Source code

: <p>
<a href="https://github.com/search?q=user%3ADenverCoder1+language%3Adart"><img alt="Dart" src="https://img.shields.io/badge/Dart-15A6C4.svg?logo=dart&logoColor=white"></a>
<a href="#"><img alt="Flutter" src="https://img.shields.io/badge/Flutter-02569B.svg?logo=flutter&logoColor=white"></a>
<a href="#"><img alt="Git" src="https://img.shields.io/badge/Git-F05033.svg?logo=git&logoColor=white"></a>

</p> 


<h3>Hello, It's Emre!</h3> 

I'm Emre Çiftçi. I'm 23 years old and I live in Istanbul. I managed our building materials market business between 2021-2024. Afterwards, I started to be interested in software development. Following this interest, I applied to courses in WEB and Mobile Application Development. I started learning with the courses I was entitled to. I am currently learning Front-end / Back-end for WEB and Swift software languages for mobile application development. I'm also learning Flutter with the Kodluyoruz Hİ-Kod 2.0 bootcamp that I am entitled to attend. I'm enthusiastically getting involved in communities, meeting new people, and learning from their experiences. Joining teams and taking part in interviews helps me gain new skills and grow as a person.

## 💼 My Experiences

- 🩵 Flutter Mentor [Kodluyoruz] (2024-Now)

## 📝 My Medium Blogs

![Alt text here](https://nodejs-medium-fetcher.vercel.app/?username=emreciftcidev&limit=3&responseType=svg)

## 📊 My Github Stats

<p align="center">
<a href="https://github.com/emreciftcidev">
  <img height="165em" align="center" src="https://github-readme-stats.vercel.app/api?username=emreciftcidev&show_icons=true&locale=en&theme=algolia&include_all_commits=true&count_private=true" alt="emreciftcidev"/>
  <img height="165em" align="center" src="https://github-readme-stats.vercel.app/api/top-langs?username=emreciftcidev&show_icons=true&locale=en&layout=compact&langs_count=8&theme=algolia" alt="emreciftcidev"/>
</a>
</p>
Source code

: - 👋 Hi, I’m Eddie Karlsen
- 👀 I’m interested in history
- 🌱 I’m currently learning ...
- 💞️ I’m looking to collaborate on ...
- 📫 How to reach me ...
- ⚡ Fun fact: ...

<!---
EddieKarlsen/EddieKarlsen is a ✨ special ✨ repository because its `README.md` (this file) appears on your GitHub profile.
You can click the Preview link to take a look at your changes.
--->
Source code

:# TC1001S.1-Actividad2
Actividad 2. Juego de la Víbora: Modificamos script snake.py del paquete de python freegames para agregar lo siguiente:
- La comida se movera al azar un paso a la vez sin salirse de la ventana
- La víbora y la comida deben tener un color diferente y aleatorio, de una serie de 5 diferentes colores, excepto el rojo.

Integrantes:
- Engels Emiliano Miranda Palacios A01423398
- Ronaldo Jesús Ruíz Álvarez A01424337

======

## [TRY IT]
From the data above, copy each line that holds "comida".

## [OUTPUT BELOW]
- La comida se movera al azar un paso a la vez sin salirse de la ventana
- La víbora y la comida deben tener un color diferente y aleatorio, de una serie de 5 diferentes colores, excepto el rojo.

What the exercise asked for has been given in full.